Antidepressants for Treatment of Bipolar Depression

The guidelines do not recommend using an antidepressant as monotherapy for acute bipolar depression. Similarly, there is no recommendation for a specific medication.

During the course of bipolar depression, symptoms can relatively quickly shift to a manic or mixed episode. It is not proven what role the use of antidepressants plays in such a “switch.”

Specific antidepressants (e.g., selective serotonin reuptake inhibitors, SSRIs) are sometimes used for severe depression, but their effectiveness is controversial. They are generally not recommended as monotherapy for bipolar depression, although there is evidence suggesting the use of SSRIs (selective serotonin reuptake inhibitors) like fluoxetine, paroxetine, or sertraline.

The other option could be the use of an atypical antidepressant belonging to norepinephrine–dopamine reuptake inhibitor (NDRI), bupropion. A number of smaller studies indicate that tranylcypromine might be more effective in treating bipolar depression than other antidepressants. A higher risk appears to be associated with treatment using tricyclic antidepressants and venlafaxine.

Due to the risk of switching to a manic episode, antidepressants are most commonly used in combination with a mood stabilizer or an antipsychotic in the treatment of bipolar depression.

Treatment for Bipolar Disorder with Medication in Bullet Points

• Motivation: Medication needs to be thoroughly discussed with the patient. Many people with bipolar disorder struggle to accept that they need to take medication long-term or even permanently. Comprehensive conversations can help build acceptance and improve compliance, which leads to treatment success.

• Individualized therapy adjustment: It may take some time to find the right medication. Individual symptoms and side effects need to be considered in the medication treatment plan.

• Regular monitoring: The effect of maintenance and prophylactic phases needs to be regularly monitored.

• Acute mania in bipolar disorder: mood stabilizers such as lithium, valproic acid, carbamazepine, and lamotrigine, as well as atypical antipsychotics such as olanzapine, risperidone, quetiapine, ziprasidone, and aripiprazole, are used. Combinations of both are usually more effective.

• Acute depression in bipolar disorder: Only combinations of mood stabilizers and antidepressants make sense, and antidepressants should not be used alone in bipolar disorder. Quetiapine is an alternative to monotherapy.

Medication for Treatment of Bipolar Disorder. Final Thoughts

Medication is one of the most important parts of bipolar disorder treatment. Without the right medication, it is very difficult to stabilize either manic or depressive episodes. Even during stable periods, there is still a risk of relapse if bipolar disorder is left untreated.

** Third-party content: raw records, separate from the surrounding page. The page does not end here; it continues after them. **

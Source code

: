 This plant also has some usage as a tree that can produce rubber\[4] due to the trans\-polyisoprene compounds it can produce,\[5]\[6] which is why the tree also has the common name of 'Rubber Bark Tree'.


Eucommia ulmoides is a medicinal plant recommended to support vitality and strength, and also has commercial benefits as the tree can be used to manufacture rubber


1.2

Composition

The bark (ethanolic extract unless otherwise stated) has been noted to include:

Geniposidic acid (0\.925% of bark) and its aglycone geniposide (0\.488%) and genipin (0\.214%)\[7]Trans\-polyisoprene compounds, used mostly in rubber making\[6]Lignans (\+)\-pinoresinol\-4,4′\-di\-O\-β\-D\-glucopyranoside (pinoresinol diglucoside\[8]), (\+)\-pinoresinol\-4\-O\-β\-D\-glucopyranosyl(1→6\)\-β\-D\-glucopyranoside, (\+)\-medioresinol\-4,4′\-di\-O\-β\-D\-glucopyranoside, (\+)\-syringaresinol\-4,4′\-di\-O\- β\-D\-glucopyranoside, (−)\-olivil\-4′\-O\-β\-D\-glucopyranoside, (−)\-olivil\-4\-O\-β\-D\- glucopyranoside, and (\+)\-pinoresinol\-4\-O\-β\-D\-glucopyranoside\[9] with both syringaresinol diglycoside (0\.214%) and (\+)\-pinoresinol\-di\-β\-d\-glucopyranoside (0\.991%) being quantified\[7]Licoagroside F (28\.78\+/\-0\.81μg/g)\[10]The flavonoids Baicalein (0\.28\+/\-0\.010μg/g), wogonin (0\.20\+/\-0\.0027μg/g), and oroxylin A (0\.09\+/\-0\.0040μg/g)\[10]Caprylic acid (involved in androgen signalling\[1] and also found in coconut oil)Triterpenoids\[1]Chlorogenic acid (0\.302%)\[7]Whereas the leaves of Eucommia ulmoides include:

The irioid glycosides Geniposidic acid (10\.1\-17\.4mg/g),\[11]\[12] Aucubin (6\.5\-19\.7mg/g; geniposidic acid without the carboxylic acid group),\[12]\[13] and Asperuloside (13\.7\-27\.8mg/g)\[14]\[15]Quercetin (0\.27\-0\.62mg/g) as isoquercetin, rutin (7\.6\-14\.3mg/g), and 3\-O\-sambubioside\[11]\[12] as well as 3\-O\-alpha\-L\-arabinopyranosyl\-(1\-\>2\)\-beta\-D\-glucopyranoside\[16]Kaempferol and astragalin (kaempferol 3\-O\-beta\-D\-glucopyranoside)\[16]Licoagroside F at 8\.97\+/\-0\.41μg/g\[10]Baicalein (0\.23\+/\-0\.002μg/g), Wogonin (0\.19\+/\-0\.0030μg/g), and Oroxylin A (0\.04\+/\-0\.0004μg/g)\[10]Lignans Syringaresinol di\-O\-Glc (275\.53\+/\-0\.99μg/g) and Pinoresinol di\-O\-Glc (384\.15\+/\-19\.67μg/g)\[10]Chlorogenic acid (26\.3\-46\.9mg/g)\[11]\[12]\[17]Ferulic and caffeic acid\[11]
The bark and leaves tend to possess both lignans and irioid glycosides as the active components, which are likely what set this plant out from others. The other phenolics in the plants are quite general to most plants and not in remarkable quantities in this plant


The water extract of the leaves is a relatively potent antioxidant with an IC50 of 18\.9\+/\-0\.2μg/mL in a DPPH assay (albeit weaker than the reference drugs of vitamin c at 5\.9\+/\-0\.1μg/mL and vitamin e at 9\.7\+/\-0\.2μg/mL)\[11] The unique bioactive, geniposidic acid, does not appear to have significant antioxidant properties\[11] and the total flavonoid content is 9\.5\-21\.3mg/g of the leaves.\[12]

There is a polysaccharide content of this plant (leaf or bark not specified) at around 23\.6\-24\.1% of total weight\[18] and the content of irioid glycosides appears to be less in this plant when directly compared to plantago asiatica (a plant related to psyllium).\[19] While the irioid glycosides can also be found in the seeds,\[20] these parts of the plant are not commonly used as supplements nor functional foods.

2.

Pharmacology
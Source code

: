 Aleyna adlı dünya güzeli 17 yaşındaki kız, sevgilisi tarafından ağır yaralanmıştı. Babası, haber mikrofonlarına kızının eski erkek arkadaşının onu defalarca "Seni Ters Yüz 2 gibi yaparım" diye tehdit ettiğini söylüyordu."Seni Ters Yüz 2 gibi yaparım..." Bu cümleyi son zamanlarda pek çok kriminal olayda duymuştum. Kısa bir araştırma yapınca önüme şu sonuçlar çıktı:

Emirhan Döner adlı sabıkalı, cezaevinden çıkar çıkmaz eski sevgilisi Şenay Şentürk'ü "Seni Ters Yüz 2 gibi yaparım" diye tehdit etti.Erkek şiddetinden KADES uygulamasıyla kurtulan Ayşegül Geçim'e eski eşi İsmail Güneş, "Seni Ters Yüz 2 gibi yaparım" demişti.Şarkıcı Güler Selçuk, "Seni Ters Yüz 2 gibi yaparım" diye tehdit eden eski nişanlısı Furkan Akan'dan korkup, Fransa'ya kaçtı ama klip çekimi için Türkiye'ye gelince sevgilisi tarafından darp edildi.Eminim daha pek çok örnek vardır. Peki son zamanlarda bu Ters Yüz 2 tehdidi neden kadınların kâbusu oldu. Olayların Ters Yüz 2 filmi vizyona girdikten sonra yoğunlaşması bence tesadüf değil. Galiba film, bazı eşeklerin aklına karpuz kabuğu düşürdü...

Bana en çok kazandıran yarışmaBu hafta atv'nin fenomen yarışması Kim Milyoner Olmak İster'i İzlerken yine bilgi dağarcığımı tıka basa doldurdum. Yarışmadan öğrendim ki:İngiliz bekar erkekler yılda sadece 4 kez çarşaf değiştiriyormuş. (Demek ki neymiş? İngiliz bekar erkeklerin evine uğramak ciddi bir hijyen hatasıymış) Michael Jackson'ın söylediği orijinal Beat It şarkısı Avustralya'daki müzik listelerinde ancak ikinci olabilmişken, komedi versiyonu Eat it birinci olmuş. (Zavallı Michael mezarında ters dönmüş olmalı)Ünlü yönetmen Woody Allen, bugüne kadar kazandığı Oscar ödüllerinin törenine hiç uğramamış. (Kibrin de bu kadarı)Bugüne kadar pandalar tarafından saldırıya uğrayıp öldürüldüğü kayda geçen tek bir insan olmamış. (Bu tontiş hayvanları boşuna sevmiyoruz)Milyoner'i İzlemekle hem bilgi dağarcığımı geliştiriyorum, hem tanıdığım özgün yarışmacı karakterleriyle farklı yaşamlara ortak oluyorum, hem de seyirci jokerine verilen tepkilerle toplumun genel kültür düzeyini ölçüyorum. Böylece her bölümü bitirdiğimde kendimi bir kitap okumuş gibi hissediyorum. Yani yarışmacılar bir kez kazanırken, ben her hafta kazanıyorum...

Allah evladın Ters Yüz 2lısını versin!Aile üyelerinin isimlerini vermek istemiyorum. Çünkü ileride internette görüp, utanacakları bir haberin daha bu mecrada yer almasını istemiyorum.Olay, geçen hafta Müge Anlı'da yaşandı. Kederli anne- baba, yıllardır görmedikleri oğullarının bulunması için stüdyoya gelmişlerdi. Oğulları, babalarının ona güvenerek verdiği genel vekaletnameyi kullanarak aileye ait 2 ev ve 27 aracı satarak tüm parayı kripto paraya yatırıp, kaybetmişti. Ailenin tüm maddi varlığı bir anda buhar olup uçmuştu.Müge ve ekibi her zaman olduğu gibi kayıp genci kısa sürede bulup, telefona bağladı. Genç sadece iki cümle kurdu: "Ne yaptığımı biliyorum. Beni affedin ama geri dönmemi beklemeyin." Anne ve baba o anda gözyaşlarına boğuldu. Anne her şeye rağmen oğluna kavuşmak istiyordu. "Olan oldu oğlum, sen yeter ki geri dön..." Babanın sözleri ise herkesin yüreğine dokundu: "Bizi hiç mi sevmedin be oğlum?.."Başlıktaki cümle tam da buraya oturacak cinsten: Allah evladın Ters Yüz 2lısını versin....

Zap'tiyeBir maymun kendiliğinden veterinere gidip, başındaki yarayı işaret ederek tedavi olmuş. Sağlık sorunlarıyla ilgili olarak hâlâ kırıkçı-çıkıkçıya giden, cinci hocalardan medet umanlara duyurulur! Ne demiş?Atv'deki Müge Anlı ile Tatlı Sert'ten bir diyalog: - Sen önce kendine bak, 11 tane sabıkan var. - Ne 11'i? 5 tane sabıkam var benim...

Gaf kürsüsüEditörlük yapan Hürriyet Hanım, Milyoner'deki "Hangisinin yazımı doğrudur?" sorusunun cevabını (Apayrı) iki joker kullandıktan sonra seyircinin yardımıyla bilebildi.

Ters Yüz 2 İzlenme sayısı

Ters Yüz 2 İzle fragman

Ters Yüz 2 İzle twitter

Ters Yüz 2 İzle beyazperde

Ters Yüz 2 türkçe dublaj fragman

The choice of medication always depends on the individual symptoms and on whether manic or depressive phases are more dominant. Because of its complexity, medication and treatment of bipolar disorder should always be supervised by an experienced psychiatrist.

Antipsychotics and mood stabilizers are the first choices during manic episodes. These medicines help reduce excessive energy, agitation, impulsive behavior, and feelings of extreme euphoria. They calm the mind and protect patients from risky decisions or loss of control.

In depressive phases, antidepressants can be used; however, in bipolar disorder, antidepressants are usually combined with mood stabilizers or atypical antipsychotics. This is important because antidepressants alone can trigger a manic episode.

Mixed episodes can be especially difficult to treat because symptoms of depression and mania appear at the same time. In these cases, several medications may need to be taken together.

Preventing relapses is another key goal of treatment. Mood stabilizers and some antiepileptic medications can lower the risk of future depressive or manic episodes and help patients stay emotionally stable over the long term.